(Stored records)
-- -- --
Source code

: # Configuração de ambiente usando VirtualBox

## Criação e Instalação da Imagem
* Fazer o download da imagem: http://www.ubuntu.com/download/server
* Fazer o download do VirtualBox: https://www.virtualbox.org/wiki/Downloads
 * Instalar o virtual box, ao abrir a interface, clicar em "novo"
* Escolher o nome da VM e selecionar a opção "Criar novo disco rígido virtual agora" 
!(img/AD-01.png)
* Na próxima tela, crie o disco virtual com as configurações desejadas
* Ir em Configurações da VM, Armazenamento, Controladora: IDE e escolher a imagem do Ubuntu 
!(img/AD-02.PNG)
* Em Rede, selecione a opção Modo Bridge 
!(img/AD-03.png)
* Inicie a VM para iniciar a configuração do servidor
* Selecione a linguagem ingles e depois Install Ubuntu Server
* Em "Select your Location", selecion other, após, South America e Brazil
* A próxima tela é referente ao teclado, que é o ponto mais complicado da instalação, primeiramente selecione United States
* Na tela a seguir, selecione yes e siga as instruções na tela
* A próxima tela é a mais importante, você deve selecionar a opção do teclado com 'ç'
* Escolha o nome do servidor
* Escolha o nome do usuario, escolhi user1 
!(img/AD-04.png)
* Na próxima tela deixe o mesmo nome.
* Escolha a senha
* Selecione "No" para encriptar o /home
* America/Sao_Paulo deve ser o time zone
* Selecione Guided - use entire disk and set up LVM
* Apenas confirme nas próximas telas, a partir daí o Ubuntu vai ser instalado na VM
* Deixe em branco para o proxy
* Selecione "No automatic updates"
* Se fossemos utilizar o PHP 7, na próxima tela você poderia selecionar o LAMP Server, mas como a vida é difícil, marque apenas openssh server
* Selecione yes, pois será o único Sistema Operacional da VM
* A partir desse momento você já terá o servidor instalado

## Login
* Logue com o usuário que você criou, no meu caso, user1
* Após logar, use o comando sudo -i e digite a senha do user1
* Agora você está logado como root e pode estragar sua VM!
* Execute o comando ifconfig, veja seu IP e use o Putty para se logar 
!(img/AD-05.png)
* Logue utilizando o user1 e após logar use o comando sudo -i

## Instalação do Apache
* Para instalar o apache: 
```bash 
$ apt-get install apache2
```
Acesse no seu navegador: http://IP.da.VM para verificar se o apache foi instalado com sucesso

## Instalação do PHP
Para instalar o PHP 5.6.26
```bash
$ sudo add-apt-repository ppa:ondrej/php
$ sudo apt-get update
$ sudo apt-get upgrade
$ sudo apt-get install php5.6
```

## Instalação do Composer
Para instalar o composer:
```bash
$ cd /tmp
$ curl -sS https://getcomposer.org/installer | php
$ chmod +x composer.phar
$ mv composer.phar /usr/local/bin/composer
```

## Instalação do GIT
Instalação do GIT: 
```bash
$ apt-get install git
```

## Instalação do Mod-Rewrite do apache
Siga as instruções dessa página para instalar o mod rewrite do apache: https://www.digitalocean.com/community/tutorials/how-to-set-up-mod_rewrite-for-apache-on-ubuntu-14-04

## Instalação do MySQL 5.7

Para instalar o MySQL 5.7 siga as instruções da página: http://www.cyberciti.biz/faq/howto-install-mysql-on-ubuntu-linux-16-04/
-- -- --
Work to complete
Using the records above, restate word for word the lines from the one with "usuario, escolhi user1" through the one with "## Instalação do Mod-Rewrite do apache", both included.

The answer
* Escolha o nome do usuario, escolhi user1 
!(img/AD-04.png)
* Na próxima tela deixe o mesmo nome.
* Escolha a senha
* Selecione "No" para encriptar o /home
* America/Sao_Paulo deve ser o time zone
* Selecione Guided - use entire disk and set up LVM
* Apenas confirme nas próximas telas, a partir daí o Ubuntu vai ser instalado na VM
* Deixe em branco para o proxy
* Selecione "No automatic updates"
* Se fossemos utilizar o PHP 7, na próxima tela você poderia selecionar o LAMP Server, mas como a vida é difícil, marque apenas openssh server
* Selecione yes, pois será o único Sistema Operacional da VM
* A partir desse momento você já terá o servidor instalado

## Login
* Logue com o usuário que você criou, no meu caso, user1
* Após logar, use o comando sudo -i e digite a senha do user1
* Agora você está logado como root e pode estragar sua VM!
* Execute o comando ifconfig, veja seu IP e use o Putty para se logar 
!(img/AD-05.png)
* Logue utilizando o user1 e após logar use o comando sudo -i

## Instalação do Apache
* Para instalar o apache: 
```bash 
$ apt-get install apache2
```
Acesse no seu navegador: http://IP.da.VM para verificar se o apache foi instalado com sucesso

## Instalação do PHP
Para instalar o PHP 5.6.26
```bash
$ sudo add-apt-repository ppa:ondrej/php
$ sudo apt-get update
$ sudo apt-get upgrade
$ sudo apt-get install php5.6
```

## Instalação do Composer
Para instalar o composer:
```bash
$ cd /tmp
$ curl -sS https://getcomposer.org/installer | php
$ chmod +x composer.phar
$ mv composer.phar /usr/local/bin/composer
```

## Instalação do GIT
Instalação do GIT: 
```bash
$ apt-get install git
```

## Instalação do Mod-Rewrite do apache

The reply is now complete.